■ **WHAT THE TASK ASKS**
Every line of the listing must be reproduced as it stands. Leave the images behind.

[[ PROVIDED MATERIAL open ]]

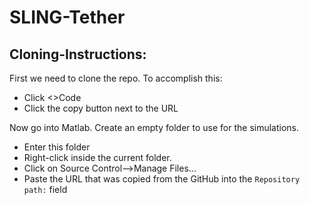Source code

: # SLING-Tether
## Cloning-Instructions:
First we need to clone the repo. To accomplish this:
- Click <>Code
- Click the copy button next to the URL

Now go into Matlab. Create an empty folder to use for the simulations.
- Enter this folder
- Right-click inside the current folder.
- Click on Source Control-->Manage Files...
- Paste the URL that was copied from the GitHub into the `Repository path:` field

[[ PROVIDED MATERIAL closed ]]

■ **ANSWER TO THIS TASK**
Source code

: # SLING-Tether
## Cloning-Instructions:
First we need to clone the repo. To accomplish this:
- Click <>Code
- Click the copy button next to the URL

Now go into Matlab. Create an empty folder to use for the simulations.
- Enter this folder
- Right-click inside the current folder.
- Click on Source Control-->Manage Files...
- Paste the URL that was copied from the GitHub into the `Repository path:` field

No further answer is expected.